Welcome to the LIVE-Meta Visually Imapaired UGC Database

LIVE-Meta VI-UGC Database

Introduction

Perception-based image analysis technologies can be used to help visually impaired people take better quality pictures by providing automated guidance, thereby empowering them to interact more confidently on social media. The photographs taken by visually impaired users often suffer from one or both of two kinds of quality issues: technical quality (distortions), and semantic quality, such as framing and aesthetic composition. Here we develop tools to help them minimize occurrences of common technical distortions, such as blur, poor exposure, and noise. The problem of assessing, and providing actionable feedback on the technical quality of pictures captured by visually impaired users is hard enough, owing to the severe, commingled distortions that often occur. To advance progress on the problem of analyzing and measuring the technical quality of visually impaired user-generated content (VI-UGC), we built a very large and unique subjective image quality and distortion dataset. This new perceptual resource, which we call the LIVE-Meta VI-UGC Database, contains 39,660 real-world distorted VI-UGC images and 39,660 patches, on which we recorded 2.7 million human perceptual quality judgments and 2.7 million distortion labels. The new LIVE-Meta VI-UGC dataset is also the largest publicly available distortion classification dataset.
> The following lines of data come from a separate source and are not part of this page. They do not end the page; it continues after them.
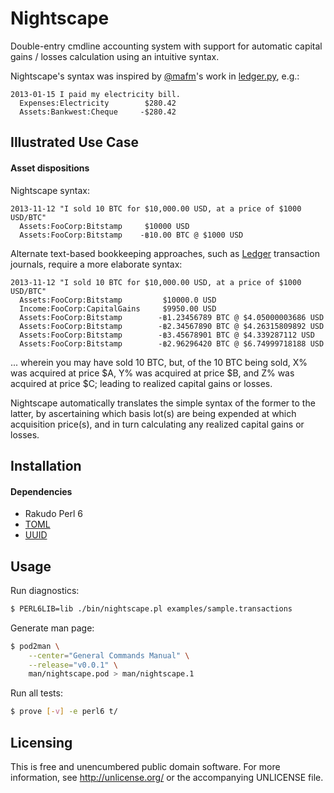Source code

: Nightscape
==========

Double-entry cmdline accounting system with support for automatic capital
gains / losses calculation using an intuitive syntax.

Nightscape's syntax was inspired by [@mafm](https://github.com/mafm)'s
work in [ledger.py](https://github.com/mafm/ledger.py), e.g.:

```transactions
2013-01-15 I paid my electricity bill.
  Expenses:Electricity        $280.42
  Assets:Bankwest:Cheque     -$280.42
```


Illustrated Use Case
--------------------

#### Asset dispositions

Nightscape syntax:

```transactions
2013-11-12 "I sold 10 BTC for $10,000.00 USD, at a price of $1000 USD/BTC"
  Assets:FooCorp:Bitstamp     $10000 USD
  Assets:FooCorp:Bitstamp    -฿10.00 BTC @ $1000 USD
```

Alternate text-based bookkeeping approaches, such as
[Ledger](http://ledger-cli.org) transaction journals, require a more
elaborate syntax:

```transactions
2013-11-12 "I sold 10 BTC for $10,000.00 USD, at a price of $1000 USD/BTC"
  Assets:FooCorp:Bitstamp         $10000.0 USD
  Income:FooCorp:CapitalGains     $9950.00 USD
  Assets:FooCorp:Bitstamp        -฿1.23456789 BTC @ $4.05000003686 USD
  Assets:FooCorp:Bitstamp        -฿2.34567890 BTC @ $4.26315809892 USD
  Assets:FooCorp:Bitstamp        -฿3.45678901 BTC @ $4.339287112 USD
  Assets:FooCorp:Bitstamp        -฿2.96296420 BTC @ $6.74999718188 USD
```

... wherein you may have sold 10 BTC, but, of the 10 BTC being sold,
X% was acquired at price $A, Y% was acquired at price $B, and Z% was
acquired at price $C; leading to realized capital gains or losses.

Nightscape automatically translates the simple syntax of the former to
the latter, by ascertaining which basis lot(s) are being expended at
which acquisition price(s), and in turn calculating any realized capital
gains or losses.


Installation
------------

#### Dependencies

- Rakudo Perl 6
- [TOML](https://github.com/Mouq/toml-pm6)
- [UUID](https://github.com/retupmoca/P6-UUID)


Usage
-----

Run diagnostics:

```bash
$ PERL6LIB=lib ./bin/nightscape.pl examples/sample.transactions
```

Generate man page:

```bash
$ pod2man \
    --center="General Commands Manual" \
    --release="v0.0.1" \
    man/nightscape.pod > man/nightscape.1
```

Run all tests:

```bash
$ prove [-v] -e perl6 t/
```


Licensing
---------

This is free and unencumbered public domain software. For more
information, see http://unlicense.org/ or the accompanying UNLICENSE file.
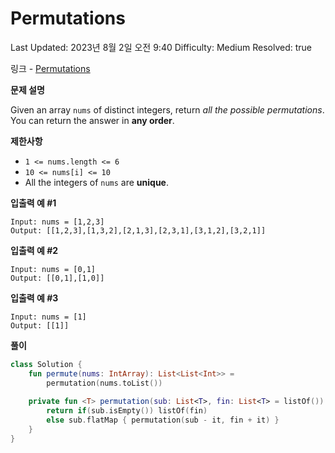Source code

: # Permutations

Last Updated: 2023년 8월 2일 오전 9:40
Difficulty: Medium
Resolved: true

링크 - [Permutations](https://leetcode.com/problems/permutations/description/)

**문제 설명**

Given an array `nums` of distinct integers, return *all the possible permutations*. You can return the answer in **any order**.

**제한사항**

- `1 <= nums.length <= 6`
- `10 <= nums[i] <= 10`
- All the integers of `nums` are **unique**.

**입출력 예 #1**

```
Input: nums = [1,2,3]
Output: [[1,2,3],[1,3,2],[2,1,3],[2,3,1],[3,1,2],[3,2,1]]
```

**입출력 예 #2**

```
Input: nums = [0,1]
Output: [[0,1],[1,0]]
```

**입출력 예 #3**

```
Input: nums = [1]
Output: [[1]]
```

**풀이**

```kotlin
class Solution {
    fun permute(nums: IntArray): List<List<Int>> =
        permutation(nums.toList())
    
    private fun <T> permutation(sub: List<T>, fin: List<T> = listOf()): List<List<T>> {
        return if(sub.isEmpty()) listOf(fin)
        else sub.flatMap { permutation(sub - it, fin + it) }
    }
}
```
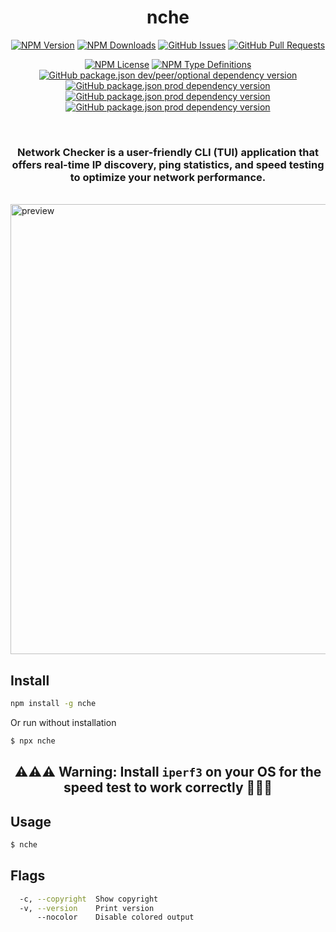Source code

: <div align='center'>
  <h1>nche</h1>

[<img alt="NPM Version" src="https://img.shields.io/npm/v/nche?style=for-the-badge&color=%23907ad6">](https://www.npmjs.com/package/nche)
[<img alt="NPM Downloads" src="https://img.shields.io/npm/d18m/nche?style=for-the-badge&color=%23a8e8d6">](https://www.npmjs.com/package/nche)
[<img alt="GitHub Issues" src="https://img.shields.io/github/issues/teplostanski/nche?style=for-the-badge&color=%237ceaff">](https://github.com/teplostanski/nche/issues)
[<img alt="GitHub Pull Requests" src="https://img.shields.io/github/issues-pr/teplostanski/nche?style=for-the-badge&color=%237ceaff">](https://github.com/teplostanski/nche/pulls)

[<img alt="NPM License" src="https://img.shields.io/npm/l/nche?style=flat-square&color=d2f898">](https://github.com/teplostanski/nche/blob/main/LICENSE.md)
[<img alt="NPM Type Definitions" src="https://img.shields.io/npm/types/nche?style=flat-square&color=b8d0eb">](https://github.com/teplostanski/nche)
[<img alt="GitHub package.json dev/peer/optional dependency version" src="https://img.shields.io/github/package-json/dependency-version/teplostanski/nche/dev/oclif?style=flat-square&color=%23ffeb91">](https://github.com/teplostanski/nche/blob/main/package.json)
[<img alt="GitHub package.json prod dependency version" src="https://img.shields.io/github/package-json/dependency-version/teplostanski/nche/%40oclif%2Fcore?style=flat-square&color=%23ffeb91">](https://github.com/teplostanski/nche/blob/main/package.json)
[<img alt="GitHub package.json prod dependency version" src="https://img.shields.io/github/package-json/dependency-version/teplostanski/nche/ink?style=flat-square&color=%23ff91c7">](https://github.com/teplostanski/nche/blob/main/package.json)
[<img alt="GitHub package.json prod dependency version" src="https://img.shields.io/github/package-json/dependency-version/teplostanski/nche/react?style=flat-square&color=%23ff91c7">](https://github.com/teplostanski/nche/blob/main/package.json)

  <br>

  <h3> Network Checker is a user-friendly CLI (TUI) application that offers real-time IP discovery, ping statistics, and speed testing to optimize your network performance.</h3>
</div>

<br>

<img src="https://raw.githubusercontent.com/teplostanski/nche/main/preview.gif" alt="preview" width="720"/>

## Install

```bash
npm install -g nche
```

Or run without installation

```bash
$ npx nche
```

<h2 align="center">⚠️⚠️⚠️ Warning: Install <code>iperf3</code> on your OS for the speed test to work correctly 🚨🚨🚨</h2>

## Usage

```bash
$ nche
```

## Flags

```bash
  -c, --copyright  Show copyright
  -v, --version    Print version
      --nocolor    Disable colored output
```
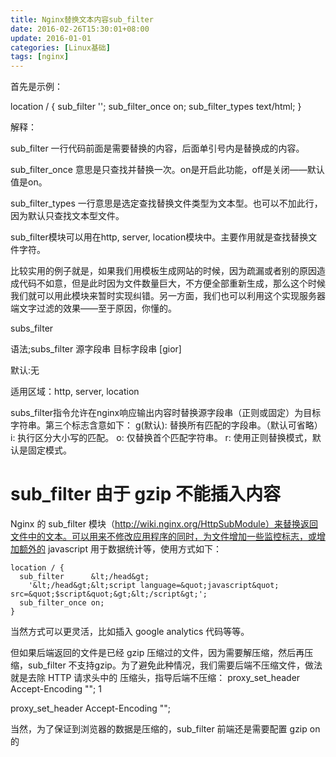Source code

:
 ```yaml
---
title: Nginx替换文本内容sub_filter
date: 2016-02-26T15:30:01+08:00
update: 2016-01-01
categories: [Linux基础]
tags: [nginx]
---
```


首先是示例：

location / {
  sub_filter      </head>   '</head><script language="javascript" src="x.js"></script>';
  sub_filter_once on;
  sub_filter_types text/html;
}

解释：

sub_filter 一行代码前面是需要替换的内容，后面单引号内是替换成的内容。

sub_filter_once 意思是只查找并替换一次。on是开启此功能，off是关闭——默认值是on。

sub_filter_types 一行意思是选定查找替换文件类型为文本型。也可以不加此行，因为默认只查找文本型文件。

sub_filter模块可以用在http, server, location模块中。主要作用就是查找替换文件字符。

比较实用的例子就是，如果我们用模板生成网站的时候，因为疏漏或者别的原因造成代码不如意，但是此时因为文件数量巨大，不方便全部重新生成，那么这个时候我们就可以用此模块来暂时实现纠错。另一方面，我们也可以利用这个实现服务器端文字过滤的效果——至于原因，你懂的。

subs_filter

   语法;subs_filter 源字段串 目标字段串 [gior]

   默认:无

   适用区域：http, server, location

   subs_filter指令允许在nginx响应输出内容时替换源字段串（正则或固定）为目标字符串。第三个标志含意如下：
g(默认): 替换所有匹配的字段串。（默认可省略）
  i: 执行区分大小写的匹配。
  o: 仅替换首个匹配字符串。
  r: 使用正则替换模式，默认是固定模式。

# sub_filter 由于 gzip 不能插入内容
Nginx 的 sub_filter 模块（http://wiki.nginx.org/HttpSubModule）来替换返回文件中的文本。可以用来不修改应用程序的同时，为文件增加一些监控标志，或增加额外的 javascript 用于数据统计等，使用方式如下：
```
location / {
  sub_filter      &lt;/head&gt;
    '&lt;/head&gt;&lt;script language=&quot;javascript&quot; src=&quot;$script&quot;&gt;&lt;/script&gt;';
  sub_filter_once on;
}
```

当然方式可以更灵活，比如插入 google analytics 代码等等。

但如果后端返回的文件是已经 gzip 压缩过的文件，因为需要解压缩，然后再压缩，sub_filter 不支持gzip。为了避免此种情况，我们需要后端不压缩文件，做法就是去除 HTTP 请求头中的 压缩头，指导后端不压缩：
proxy_set_header Accept-Encoding &quot;&quot;;
1

proxy_set_header Accept-Encoding &quot;&quot;;

当然，为了保证到浏览器的数据是压缩的，sub_filter 前端还是需要配置 gzip on 的
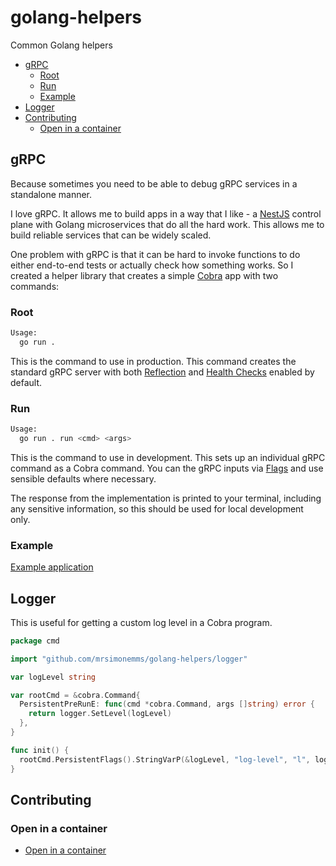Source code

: # golang-helpers

Common Golang helpers

<!-- toc -->

* [gRPC](#grpc)
  * [Root](#root)
  * [Run](#run)
  * [Example](#example)
* [Logger](#logger)
* [Contributing](#contributing)
  * [Open in a container](#open-in-a-container)

<!-- Regenerate with "pre-commit run -a markdown-toc" -->

<!-- tocstop -->

## gRPC

Because sometimes you need to be able to debug gRPC services in a standalone manner.

I love gRPC. It allows me to build apps in a way that I like - a [NestJS](https://nestjs.com)
control plane with Golang microservices that do all the hard work. This allows
me to build reliable services that can be widely scaled.

One problem with gRPC is that it can be hard to invoke functions to do either
end-to-end tests or actually check how something works. So I created a helper
library that creates a simple [Cobra](https://cobra.dev) app with two commands:

### Root

```sh
Usage:
  go run .
```

This is the command to use in production. This command creates the standard
gRPC server with both [Reflection](https://grpc.io/docs/guides/reflection) and
[Health Checks](https://grpc.io/docs/guides/health-checking) enabled by default.

### Run

```sh
Usage:
  go run . run <cmd> <args>
```

This is the command to use in development. This sets up an individual gRPC
command as a Cobra command. You can the gRPC inputs via [Flags](https://github.com/spf13/cobra?tab=readme-ov-file#flags)
and use sensible defaults where necessary.

The response from the implementation is printed to your terminal, including any
sensitive information, so this should be used for local development only.

### Example

[Example application](./examples/grpc/basic/)

## Logger

This is useful for getting a custom log level in a Cobra program.

```go
package cmd

import "github.com/mrsimonemms/golang-helpers/logger"

var logLevel string

var rootCmd = &cobra.Command{
  PersistentPreRunE: func(cmd *cobra.Command, args []string) error {
    return logger.SetLevel(logLevel)
  },
}

func init() {
  rootCmd.PersistentFlags().StringVarP(&logLevel, "log-level", "l", logrus.InfoLevel.String(), fmt.Sprintf("log level: %s", logger.GetAllLevels()))
}
```

## Contributing

### Open in a container

* [Open in a container](https://code.visualstudio.com/docs/devcontainers/containers)
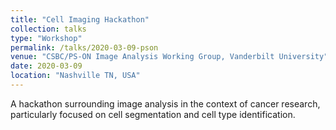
 ```yaml
---
title: "Cell Imaging Hackathon"
collection: talks
type: "Workshop"
permalink: /talks/2020-03-09-pson
venue: "CSBC/PS-ON Image Analysis Working Group, Vanderbilt University"
date: 2020-03-09
location: "Nashville TN, USA"
---
```


A hackathon surrounding image analysis in the context of cancer research, particularly focused on cell segmentation and cell type identification. 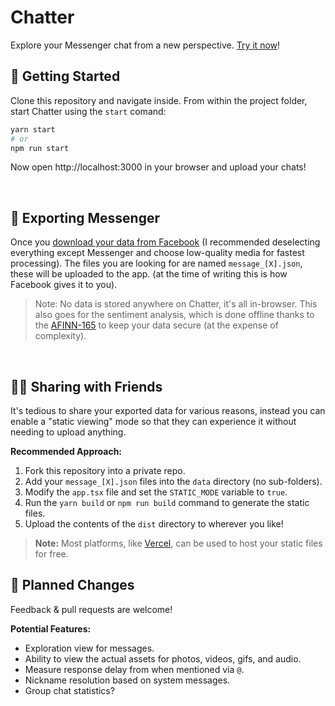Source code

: # Chatter

Explore your Messenger chat from a new perspective. [Try it now](https://chatter-demo.vercel.app)!

## 🚀 Getting Started

Clone this repository and navigate inside. From within the project folder, start Chatter using the `start` comand:

```sh
yarn start
# or
npm run start
```

Now open http://localhost:3000 in your browser and upload your chats!

<br />

## 💬 Exporting Messenger

Once you [download your data from Facebook](https://www.facebook.com/dyi) (I recommended deselecting everything except Messenger and choose low-quality media for fastest processing). The files you are looking for are named `message_[X].json`, these will be uploaded to the app. (at the time of writing this is how Facebook gives it to you).

> Note: No data is stored anywhere on Chatter, it's all in-browser. This also goes for the sentiment analysis, which is done offline thanks to the [AFINN-165](http://www2.imm.dtu.dk/pubdb/pubs/6010-full.html) to keep your data secure (at the expense of complexity).

<br />

## 👨‍💻 Sharing with Friends

It's tedious to share your exported data for various reasons, instead you can enable a "static viewing" mode so that they can experience it without needing to upload anything.

**Recommended Approach:**

1. Fork this repository into a private repo.
2. Add your `message_[X].json` files into the `data` directory (no sub-folders).
3. Modify the `app.tsx` file and set the `STATIC_MODE` variable to `true`.
4. Run the `yarn build` or `npm run build` command to generate the static files.
5. Upload the contents of the `dist` directory to wherever you like!

> **Note:** Most platforms, like [Vercel](https://vercel.com), can be used to host your static files for free.

## 💾 Planned Changes

Feedback & pull requests are welcome!

**Potential Features:**

- Exploration view for messages.
- Ability to view the actual assets for photos, videos, gifs, and audio.
- Measure response delay from when mentioned via `@`.
- Nickname resolution based on system messages.
- Group chat statistics?
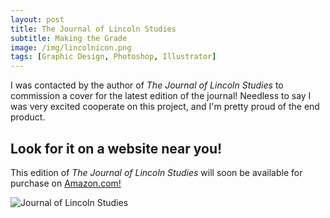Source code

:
```yaml
---
layout: post
title: The Journal of Lincoln Studies
subtitle: Making the Grade
image: /img/lincolnicon.png
tags: [Graphic Design, Photoshop, Illustrator]
---
```

I was contacted by the author of *The Journal of Lincoln Studies* to commission a cover for the latest edition of the journal!
Needless to say I was very excited cooperate on this project, and I'm pretty proud of the end product.

## Look for it on a website near you!
 This edition of *The Journal of Lincoln Studies* will soon be available for purchase on [Amazon.com!](https://www.amazon.com) 

![Journal of Lincoln Studies](https://i.imgur.com/6ayMctP.jpg)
Further, as a control, we also collected about 75,000 ratings on 2.2K frames from videos captured by visually impaired photographers, which are provided in the ORBIT dataset. We anticipate that the dataset will be a valuable resource for researchers to develop better models of perceptual quality for VI-UGC media.

Download

We are making the LIVE-Meta VI-UGC Image Quality Assessment Database available to the research community free of charge. If you use this database in your research, we kindly ask that you to cite our paper listed below:

  • M. Mandal, D. Ghadiyaram, D. Gurari and A. C. Bovik, "Helping Visually Impaired People Take Better Quality Pictures," in IEEE Transactions on Image Processing, vol. 32, pp. 3873-3884, 2023, doi: 10.1109/TIP.2023.3282067.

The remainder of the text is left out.